| Problem to work on |
From the listing below, give again exactly the lines from the line with "reconstruction and the MC limiter." to the line with "E9 uses the", ends included, without any pictures.
----- Entries provided -----
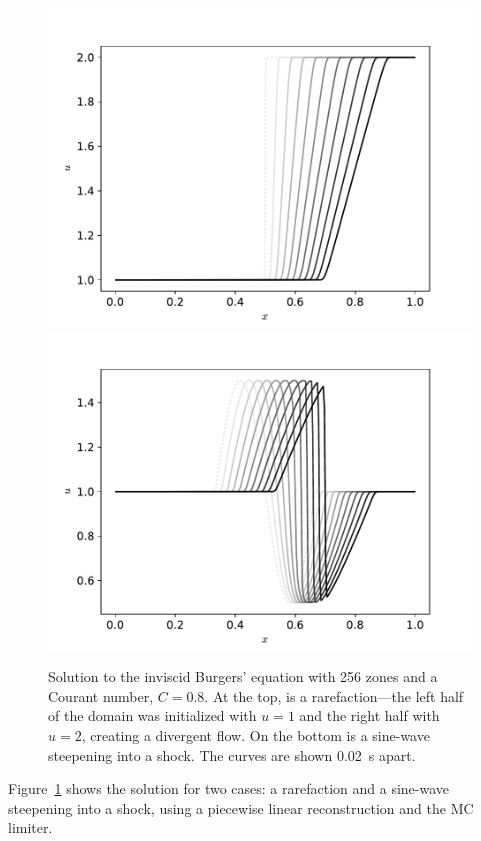 \begin{figure}[t]
\centering
\includegraphics[width=0.8\linewidth]{fv-burger-rarefaction} \\
\includegraphics[width=0.8\linewidth]{fv-burger-sine}
\caption[Solutions to the inviscid Burgers'
  equation.]{\label{fig:burgers} Solution to the inviscid Burgers'
  equation with 256 zones and a Courant number, $C = 0.8$.  At the
  top, is a rarefaction---the left half of the domain was initialized
  with $u = 1$ and the right half with $u = 2$, creating a divergent
  flow.  On the bottom is a sine-wave steepening into a shock.  The
  curves are shown 0.02~s apart. \\
  }
\end{figure}

Figure~\ref{fig:burgers} shows the solution for two cases: a rarefaction
and a sine-wave steepening into a shock, using a piecewise linear
reconstruction and the MC limiter.

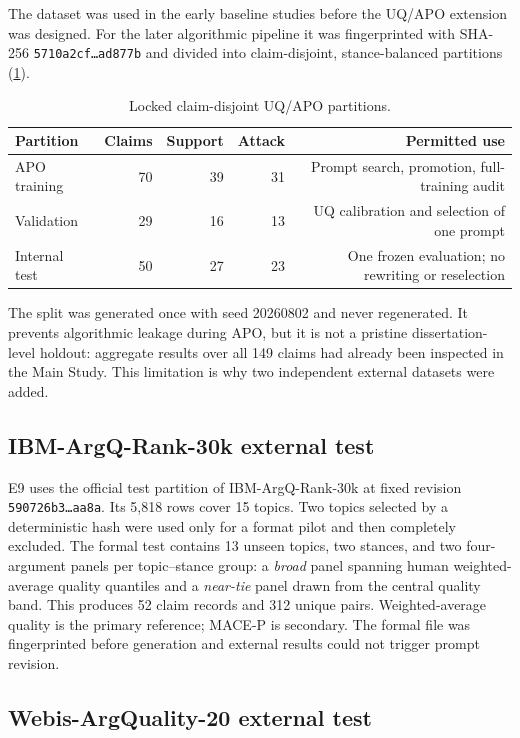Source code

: \documentclass[11pt,twoside,a4paper]{report}
\begin{document}
The dataset was used in the early baseline studies before the UQ/APO extension was
designed.  For the later algorithmic pipeline it was fingerprinted with SHA-256
\texttt{5710a2cf\ldots ad877b} and divided into claim-disjoint, stance-balanced
partitions (\cref{tab:internal-splits}).

\begin{table}[htbp]
\centering
\caption{Locked claim-disjoint UQ/APO partitions.}
\label{tab:internal-splits}
\begin{tabular}{lrrrr}
\toprule
Partition & Claims & Support & Attack & Permitted use \\
\midrule
APO training & 70 & 39 & 31 & Prompt search, promotion, full-training audit \\
Validation & 29 & 16 & 13 & UQ calibration and selection of one prompt \\
Internal test & 50 & 27 & 23 & One frozen evaluation; no rewriting or reselection \\
\bottomrule
\end{tabular}
\end{table}

The split was generated once with seed 20260802 and never regenerated.  It prevents
algorithmic leakage during APO, but it is not a pristine dissertation-level holdout:
aggregate results over all 149 claims had already been inspected in the Main Study.
This limitation is why two independent external datasets were added.

\subsection{IBM-ArgQ-Rank-30k external test}

E9 uses the official test partition of IBM-ArgQ-Rank-30k at fixed revision
\texttt{590726b3\ldots aa8a}.  Its 5,818 rows cover 15 topics.  Two topics selected by
a deterministic hash were used only for a format pilot and then completely excluded.
The formal test contains 13 unseen topics, two stances, and two four-argument panels
per topic--stance group: a \emph{broad} panel spanning human weighted-average quality
quantiles and a \emph{near-tie} panel drawn from the central quality band.  This
produces 52 claim records and 312 unique pairs.  Weighted-average quality is the
primary reference; MACE-P is secondary.  The formal file was fingerprinted before
generation and external results could not trigger prompt revision.

\subsection{Webis-ArgQuality-20 external test}
\end{document}
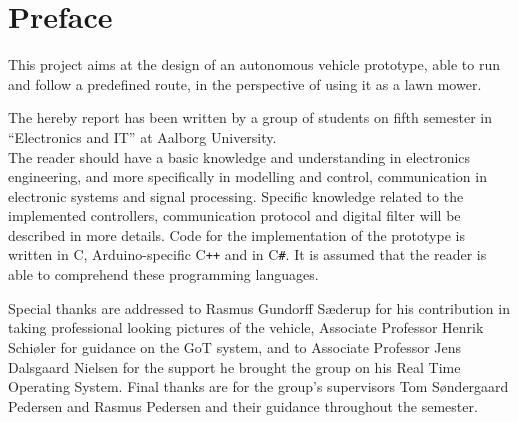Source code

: \chapter*{Preface}
\vspace{-12 pt}
This project aims at the design of an autonomous vehicle prototype, able to run and follow a predefined route, in the perspective of using it as a lawn mower.

The hereby report has been written by a group of students on fifth semester in ``Electronics and IT'' at Aalborg University.\\
The reader should have a basic knowledge and understanding in electronics engineering, and more specifically in modelling and control, communication in electronic systems and signal processing. Specific knowledge related to the implemented controllers, communication protocol and digital filter will be described in more details. Code for the implementation of the prototype is written in C, Arduino-specific C\texttt{++} and in C\texttt{\#}. It is assumed that the reader is able to comprehend these programming languages.

Special thanks are addressed to Rasmus Gundorff Sæderup for his contribution in taking professional looking pictures of the vehicle, Associate Professor Henrik Schiøler for guidance on the GoT system, and to Associate Professor Jens Dalsgaard Nielsen for the support he brought the group on his Real Time Operating System. Final thanks are for the group's supervisors Tom Søndergaard Pedersen and Rasmus Pedersen and their guidance throughout the semester.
-----
| Result of the exercise |
reconstruction and the MC limiter.

Source code

: \documentclass[11pt,twoside,a4paper]{report}
\begin{document}
The dataset was used in the early baseline studies before the UQ/APO extension was
designed.  For the later algorithmic pipeline it was fingerprinted with SHA-256
\texttt{5710a2cf\ldots ad877b} and divided into claim-disjoint, stance-balanced
partitions (\cref{tab:internal-splits}).

\begin{table}[htbp]
\centering
\caption{Locked claim-disjoint UQ/APO partitions.}
\label{tab:internal-splits}
\begin{tabular}{lrrrr}
\toprule
Partition & Claims & Support & Attack & Permitted use \\
\midrule
APO training & 70 & 39 & 31 & Prompt search, promotion, full-training audit \\
Validation & 29 & 16 & 13 & UQ calibration and selection of one prompt \\
Internal test & 50 & 27 & 23 & One frozen evaluation; no rewriting or reselection \\
\bottomrule
\end{tabular}
\end{table}

The split was generated once with seed 20260802 and never regenerated.  It prevents
algorithmic leakage during APO, but it is not a pristine dissertation-level holdout:
aggregate results over all 149 claims had already been inspected in the Main Study.
This limitation is why two independent external datasets were added.

\subsection{IBM-ArgQ-Rank-30k external test}

E9 uses the official test partition of IBM-ArgQ-Rank-30k at fixed revision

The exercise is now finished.